Yann Guégan: Complexity arises in facial identification, i.e., recognising one person among many. For authentication, we’re comparing a captured face or fingerprint against a limited set. With fingerprints, the older a person gets, the harder their fingerprints are to capture due to skin dryness. This is not true for facial recognition. Backup options and re-enrollment procedures must be planned.
Innovation, however, opens new perspectives. Promising “hidden biometrics” are emerging, such as vein recognition. This cannot be stolen and does not degrade over time. In South Africa, miners with unusable fingerprints authenticate themselves using their vein patterns to receive their pay. Multimodal authentication is also arriving – authenticating simultaneously with fingerprint and face, or face and iris, in a single gesture.
Can artificial intelligence create new risks for biometric authentication?
Etienne Loth: AI indeed has two sides. On one hand, it can quickly generate images, even 3D-printed masks. What was once hard to access is now easier. AI accelerates attacks – someone wanting to bring down a service can mass-generate facial images and use them in denial-of-service attacks.
On the other hand, AI offers opportunities for faster matching and larger data storage. Today, a face represents X recognition points. With greater capacity, we can normalise more points for more exhaustive comparisons.
Will the password ultimately disappear?
Yann Guégan: I believe so. It’s a deep conviction, especially since it is in the commercial interest of companies to ensure that logging in is not a barrier for potential customers. This shift seems inevitable, particularly as flaws in the current system multiply.

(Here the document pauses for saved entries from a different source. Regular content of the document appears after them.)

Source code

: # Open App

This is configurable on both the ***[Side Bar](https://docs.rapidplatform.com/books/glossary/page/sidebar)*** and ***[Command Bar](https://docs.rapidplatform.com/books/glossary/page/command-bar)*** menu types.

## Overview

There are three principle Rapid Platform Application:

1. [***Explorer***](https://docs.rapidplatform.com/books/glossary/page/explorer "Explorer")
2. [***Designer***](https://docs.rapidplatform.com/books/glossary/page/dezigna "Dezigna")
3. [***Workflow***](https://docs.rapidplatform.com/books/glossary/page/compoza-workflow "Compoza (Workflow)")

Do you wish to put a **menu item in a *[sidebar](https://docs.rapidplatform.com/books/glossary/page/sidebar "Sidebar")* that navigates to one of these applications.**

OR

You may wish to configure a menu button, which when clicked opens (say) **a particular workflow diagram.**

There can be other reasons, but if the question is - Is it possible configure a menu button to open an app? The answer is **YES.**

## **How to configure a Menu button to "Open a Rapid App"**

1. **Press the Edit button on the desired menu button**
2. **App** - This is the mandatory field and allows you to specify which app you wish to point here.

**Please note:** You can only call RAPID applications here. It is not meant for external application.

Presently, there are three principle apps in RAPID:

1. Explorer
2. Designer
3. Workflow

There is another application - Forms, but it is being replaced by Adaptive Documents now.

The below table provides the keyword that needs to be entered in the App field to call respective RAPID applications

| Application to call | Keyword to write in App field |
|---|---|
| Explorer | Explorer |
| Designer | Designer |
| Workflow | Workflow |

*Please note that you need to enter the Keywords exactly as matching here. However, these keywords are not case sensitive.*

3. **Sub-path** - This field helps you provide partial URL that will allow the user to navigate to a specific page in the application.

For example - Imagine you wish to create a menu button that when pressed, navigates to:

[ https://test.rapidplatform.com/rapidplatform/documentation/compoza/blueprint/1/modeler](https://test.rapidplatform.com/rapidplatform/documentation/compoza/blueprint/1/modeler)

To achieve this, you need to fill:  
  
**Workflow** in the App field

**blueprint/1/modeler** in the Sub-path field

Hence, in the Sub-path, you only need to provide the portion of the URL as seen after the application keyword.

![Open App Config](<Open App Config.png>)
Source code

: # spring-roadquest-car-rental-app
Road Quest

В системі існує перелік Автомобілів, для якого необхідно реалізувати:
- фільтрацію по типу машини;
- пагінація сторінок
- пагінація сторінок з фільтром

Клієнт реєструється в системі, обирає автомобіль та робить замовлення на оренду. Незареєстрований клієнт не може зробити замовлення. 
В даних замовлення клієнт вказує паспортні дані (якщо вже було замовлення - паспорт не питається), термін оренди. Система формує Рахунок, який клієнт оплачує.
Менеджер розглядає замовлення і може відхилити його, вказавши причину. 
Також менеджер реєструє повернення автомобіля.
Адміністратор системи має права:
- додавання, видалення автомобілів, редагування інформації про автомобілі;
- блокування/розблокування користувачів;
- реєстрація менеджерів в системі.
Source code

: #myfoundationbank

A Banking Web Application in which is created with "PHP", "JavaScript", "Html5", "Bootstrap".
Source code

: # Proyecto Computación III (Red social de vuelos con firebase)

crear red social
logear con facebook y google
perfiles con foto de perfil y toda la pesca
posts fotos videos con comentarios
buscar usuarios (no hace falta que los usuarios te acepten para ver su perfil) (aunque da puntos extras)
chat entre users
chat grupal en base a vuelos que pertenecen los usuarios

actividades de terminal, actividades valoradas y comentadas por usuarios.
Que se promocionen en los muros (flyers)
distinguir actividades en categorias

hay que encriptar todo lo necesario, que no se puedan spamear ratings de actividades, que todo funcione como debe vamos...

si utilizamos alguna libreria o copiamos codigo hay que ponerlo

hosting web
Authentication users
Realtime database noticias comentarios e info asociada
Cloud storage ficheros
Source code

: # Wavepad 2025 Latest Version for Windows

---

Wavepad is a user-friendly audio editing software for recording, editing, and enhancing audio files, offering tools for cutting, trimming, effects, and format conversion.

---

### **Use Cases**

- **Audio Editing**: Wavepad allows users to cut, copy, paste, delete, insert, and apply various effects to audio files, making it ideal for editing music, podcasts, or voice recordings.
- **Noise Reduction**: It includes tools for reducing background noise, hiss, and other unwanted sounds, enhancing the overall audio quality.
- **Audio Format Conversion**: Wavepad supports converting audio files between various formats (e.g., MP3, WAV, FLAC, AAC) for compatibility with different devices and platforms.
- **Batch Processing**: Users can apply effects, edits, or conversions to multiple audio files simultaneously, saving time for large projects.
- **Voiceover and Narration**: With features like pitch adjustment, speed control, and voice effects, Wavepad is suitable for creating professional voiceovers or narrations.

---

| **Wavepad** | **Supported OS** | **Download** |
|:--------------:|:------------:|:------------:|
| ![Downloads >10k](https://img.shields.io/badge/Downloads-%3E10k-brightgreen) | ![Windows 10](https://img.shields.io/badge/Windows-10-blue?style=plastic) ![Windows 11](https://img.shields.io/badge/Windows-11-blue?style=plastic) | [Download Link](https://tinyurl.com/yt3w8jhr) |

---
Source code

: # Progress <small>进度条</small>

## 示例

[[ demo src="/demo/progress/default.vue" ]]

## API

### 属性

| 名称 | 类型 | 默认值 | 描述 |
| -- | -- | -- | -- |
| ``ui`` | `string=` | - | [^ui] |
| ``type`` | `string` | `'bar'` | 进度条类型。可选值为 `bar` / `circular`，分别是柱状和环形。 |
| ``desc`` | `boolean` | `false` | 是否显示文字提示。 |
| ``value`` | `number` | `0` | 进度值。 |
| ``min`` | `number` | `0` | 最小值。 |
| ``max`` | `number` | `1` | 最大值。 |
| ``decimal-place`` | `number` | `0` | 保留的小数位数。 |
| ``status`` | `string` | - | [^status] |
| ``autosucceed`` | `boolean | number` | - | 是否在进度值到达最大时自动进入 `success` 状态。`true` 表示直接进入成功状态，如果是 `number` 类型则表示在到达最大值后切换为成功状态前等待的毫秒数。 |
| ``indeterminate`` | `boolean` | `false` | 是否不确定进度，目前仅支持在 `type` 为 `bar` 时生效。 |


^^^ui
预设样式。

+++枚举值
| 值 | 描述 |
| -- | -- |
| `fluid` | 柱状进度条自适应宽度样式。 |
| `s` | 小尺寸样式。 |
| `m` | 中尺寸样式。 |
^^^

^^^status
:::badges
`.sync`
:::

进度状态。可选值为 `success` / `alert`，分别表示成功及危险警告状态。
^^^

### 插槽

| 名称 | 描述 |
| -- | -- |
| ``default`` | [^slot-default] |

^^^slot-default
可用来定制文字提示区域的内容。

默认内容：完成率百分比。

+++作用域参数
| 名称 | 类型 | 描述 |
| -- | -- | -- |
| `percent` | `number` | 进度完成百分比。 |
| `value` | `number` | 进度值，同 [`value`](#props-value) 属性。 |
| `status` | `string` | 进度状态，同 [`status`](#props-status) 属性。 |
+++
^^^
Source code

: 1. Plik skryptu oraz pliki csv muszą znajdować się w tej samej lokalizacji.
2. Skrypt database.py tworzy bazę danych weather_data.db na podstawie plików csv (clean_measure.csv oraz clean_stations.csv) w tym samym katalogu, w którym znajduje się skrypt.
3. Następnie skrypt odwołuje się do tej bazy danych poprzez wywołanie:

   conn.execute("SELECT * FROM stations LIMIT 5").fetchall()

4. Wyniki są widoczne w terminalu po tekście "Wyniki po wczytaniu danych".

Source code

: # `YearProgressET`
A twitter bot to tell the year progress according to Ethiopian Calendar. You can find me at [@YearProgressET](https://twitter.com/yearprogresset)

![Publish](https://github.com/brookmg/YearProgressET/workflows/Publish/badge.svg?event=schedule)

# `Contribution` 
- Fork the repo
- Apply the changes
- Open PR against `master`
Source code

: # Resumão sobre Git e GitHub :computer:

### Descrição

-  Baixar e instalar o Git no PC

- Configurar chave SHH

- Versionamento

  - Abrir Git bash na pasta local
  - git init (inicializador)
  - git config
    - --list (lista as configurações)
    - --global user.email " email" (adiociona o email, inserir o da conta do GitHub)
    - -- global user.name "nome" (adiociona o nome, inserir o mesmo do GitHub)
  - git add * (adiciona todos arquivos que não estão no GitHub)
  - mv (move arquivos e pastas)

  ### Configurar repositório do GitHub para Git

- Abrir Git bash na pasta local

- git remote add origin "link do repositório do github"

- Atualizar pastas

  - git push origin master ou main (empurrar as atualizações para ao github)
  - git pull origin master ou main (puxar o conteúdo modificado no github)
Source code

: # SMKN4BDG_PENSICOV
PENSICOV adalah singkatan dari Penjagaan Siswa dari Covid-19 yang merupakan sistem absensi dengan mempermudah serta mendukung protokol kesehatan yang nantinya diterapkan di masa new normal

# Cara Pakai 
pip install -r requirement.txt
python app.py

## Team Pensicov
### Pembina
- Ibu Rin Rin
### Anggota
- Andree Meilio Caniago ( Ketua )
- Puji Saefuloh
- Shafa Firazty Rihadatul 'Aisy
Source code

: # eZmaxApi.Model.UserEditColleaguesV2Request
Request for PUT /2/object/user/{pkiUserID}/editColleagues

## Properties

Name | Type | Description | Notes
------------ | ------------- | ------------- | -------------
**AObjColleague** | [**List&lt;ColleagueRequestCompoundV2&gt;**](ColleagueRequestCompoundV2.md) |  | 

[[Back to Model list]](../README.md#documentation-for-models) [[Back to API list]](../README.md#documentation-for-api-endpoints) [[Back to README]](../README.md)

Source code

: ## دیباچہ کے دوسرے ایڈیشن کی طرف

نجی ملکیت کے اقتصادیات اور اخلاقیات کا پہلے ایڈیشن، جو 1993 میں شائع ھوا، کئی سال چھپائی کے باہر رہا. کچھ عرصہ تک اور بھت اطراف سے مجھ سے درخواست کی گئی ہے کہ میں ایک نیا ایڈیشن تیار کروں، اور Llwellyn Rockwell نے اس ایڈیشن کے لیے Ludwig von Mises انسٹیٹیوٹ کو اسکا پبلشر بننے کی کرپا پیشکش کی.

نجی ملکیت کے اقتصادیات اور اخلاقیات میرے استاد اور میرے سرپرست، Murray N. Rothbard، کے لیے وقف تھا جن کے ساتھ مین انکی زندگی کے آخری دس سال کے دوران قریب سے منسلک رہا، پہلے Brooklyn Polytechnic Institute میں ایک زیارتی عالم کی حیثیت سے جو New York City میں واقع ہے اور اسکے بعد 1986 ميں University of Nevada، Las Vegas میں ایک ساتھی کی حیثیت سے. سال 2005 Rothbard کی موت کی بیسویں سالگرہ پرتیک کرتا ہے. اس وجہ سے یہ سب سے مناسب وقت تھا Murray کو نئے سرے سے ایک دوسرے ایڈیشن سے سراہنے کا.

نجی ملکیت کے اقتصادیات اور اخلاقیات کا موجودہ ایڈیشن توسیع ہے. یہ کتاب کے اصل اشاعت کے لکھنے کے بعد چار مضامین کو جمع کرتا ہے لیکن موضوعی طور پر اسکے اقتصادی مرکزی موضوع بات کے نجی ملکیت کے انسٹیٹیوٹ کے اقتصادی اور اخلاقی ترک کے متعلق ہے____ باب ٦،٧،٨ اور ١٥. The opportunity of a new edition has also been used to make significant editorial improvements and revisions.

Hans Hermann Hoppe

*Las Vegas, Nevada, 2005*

Etienne Loth: Passwords will become backup tools when necessary. The first instinct with complex passwords is to store them in browsers. Today, these vaults contain multiple passwords. When they are stolen, all of your accounts are compromised.
Recent events confirm these concerns, such as the discovery of a massive leak of 16 billion passwords affecting platforms like Apple, Facebook, and Google – highlighting the limits of browser-based password managers. Facial recognition is visible, but the real challenge is for tools to eliminate photo-based fraud.
What are the strategic challenges for Europe in this field?
Etienne Loth: France has real expertise in different biometric methods such as heartbeat, vein systems and voice. This is a strength of our ecosystem, made up of start-ups, research centres, and industry players. The only risk is failing to give them the opportunity to experiment and scale. Other countries invest heavily, allowing testing and trial. With unsuitable regulations, we risk stifling the French and European ecosystem.